▸ Exercise materials:
##############################

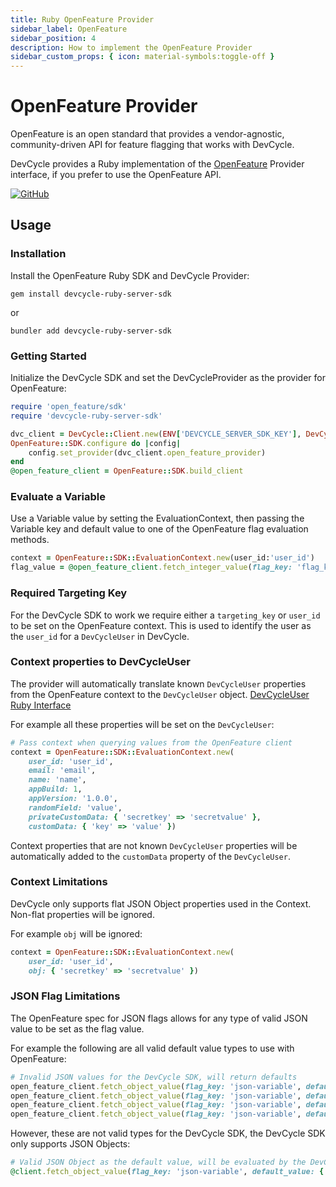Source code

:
 ```yaml
---
title: Ruby OpenFeature Provider
sidebar_label: OpenFeature
sidebar_position: 4
description: How to implement the OpenFeature Provider
sidebar_custom_props: { icon: material-symbols:toggle-off }
---
```


# OpenFeature Provider

OpenFeature is an open standard that provides a vendor-agnostic, community-driven API for feature flagging that works with DevCycle.

DevCycle provides a Ruby implementation of the [OpenFeature](https://openfeature.dev/) Provider interface, if you prefer to use the OpenFeature API.

[![GitHub](https://img.shields.io/github/stars/devcyclehq/ruby-server-sdk.svg?style=social&label=Star&maxAge=2592000)](https://github.com/DevCycleHQ/ruby-server-sdk)

## Usage

### Installation

[//]: # 'wizard-install-start'

Install the OpenFeature Ruby SDK and DevCycle Provider:

```shell
gem install devcycle-ruby-server-sdk
```

or

```shell
bundler add devcycle-ruby-server-sdk
```

[//]: # 'wizard-install-end'

### Getting Started

[//]: # 'wizard-initialize-start'

Initialize the DevCycle SDK and set the DevCycleProvider as the provider for OpenFeature:

```ruby
require 'open_feature/sdk'
require 'devcycle-ruby-server-sdk'

dvc_client = DevCycle::Client.new(ENV['DEVCYCLE_SERVER_SDK_KEY'], DevCycle::Options.new)
OpenFeature::SDK.configure do |config|
    config.set_provider(dvc_client.open_feature_provider)
end
@open_feature_client = OpenFeature::SDK.build_client
```

[//]: # 'wizard-initialize-end'

### Evaluate a Variable

Use a Variable value by setting the EvaluationContext, then passing the Variable key and default value to one of the OpenFeature flag evaluation methods.

[//]: # 'wizard-evaluate-start'

```ruby
context = OpenFeature::SDK::EvaluationContext.new(user_id:'user_id')
flag_value = @open_feature_client.fetch_integer_value(flag_key: 'flag_key', default_value: 1, evaluation_context: context)
```

[//]: # 'wizard-evaluate-end'

### Required Targeting Key

For the DevCycle SDK to work we require either a `targeting_key` or `user_id` to be set on the OpenFeature context.
This is used to identify the user as the `user_id` for a `DevCycleUser` in DevCycle.

### Context properties to DevCycleUser

The provider will automatically translate known `DevCycleUser` properties from the OpenFeature context to the `DevCycleUser` object.
[DevCycleUser Ruby Interface](https://github.com/DevCycleHQ/ruby-server-sdk/blob/main/lib/devcycle-ruby-server-sdk/models/user.rb)

For example all these properties will be set on the `DevCycleUser`:

```ruby
# Pass context when querying values from the OpenFeature client
context = OpenFeature::SDK::EvaluationContext.new(
    user_id: 'user_id',
    email: 'email',
    name: 'name',
    appBuild: 1,
    appVersion: '1.0.0',
    randomField: 'value',
    privateCustomData: { 'secretkey' => 'secretvalue' },
    customData: { 'key' => 'value' })
```

Context properties that are not known `DevCycleUser` properties will be automatically
added to the `customData` property of the `DevCycleUser`.

### Context Limitations

DevCycle only supports flat JSON Object properties used in the Context. Non-flat properties will be ignored.

For example `obj` will be ignored:

```ruby
context = OpenFeature::SDK::EvaluationContext.new(
    user_id: 'user_id',
    obj: { 'secretkey' => 'secretvalue' })
```

### JSON Flag Limitations

The OpenFeature spec for JSON flags allows for any type of valid JSON value to be set as the flag value.

For example the following are all valid default value types to use with OpenFeature:

```ruby
# Invalid JSON values for the DevCycle SDK, will return defaults
open_feature_client.fetch_object_value(flag_key: 'json-variable', default_value: 1.0, evaluation_context: context)
open_feature_client.fetch_object_value(flag_key: 'json-variable', default_value: false, evaluation_context: context)
open_feature_client.fetch_object_value(flag_key: 'json-variable', default_value: 'string', evaluation_context: context)
open_feature_client.fetch_object_value(flag_key: 'json-variable', default_value: nil, evaluation_context: context)
```

However, these are not valid types for the DevCycle SDK, the DevCycle SDK only supports JSON Objects:

```ruby
# Valid JSON Object as the default value, will be evaluated by the DevCycle SDK
@client.fetch_object_value(flag_key: 'json-variable', default_value: { 'key' => 'value' }, evaluation_context: context)
```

##############################

▸ Work to be completed:
The required answer is an exact, picture-free copy of the lines from the opening of the listing above through the line with "DevCycle provides a".

▸ Exercise output:
Source code

:
 ```yaml
---
title: Ruby OpenFeature Provider
sidebar_label: OpenFeature
sidebar_position: 4
description: How to implement the OpenFeature Provider
sidebar_custom_props: { icon: material-symbols:toggle-off }
---
```


# OpenFeature Provider

OpenFeature is an open standard that provides a vendor-agnostic, community-driven API for feature flagging that works with DevCycle.

DevCycle provides a Ruby implementation of the [OpenFeature](https://openfeature.dev/) Provider interface, if you prefer to use the OpenFeature API.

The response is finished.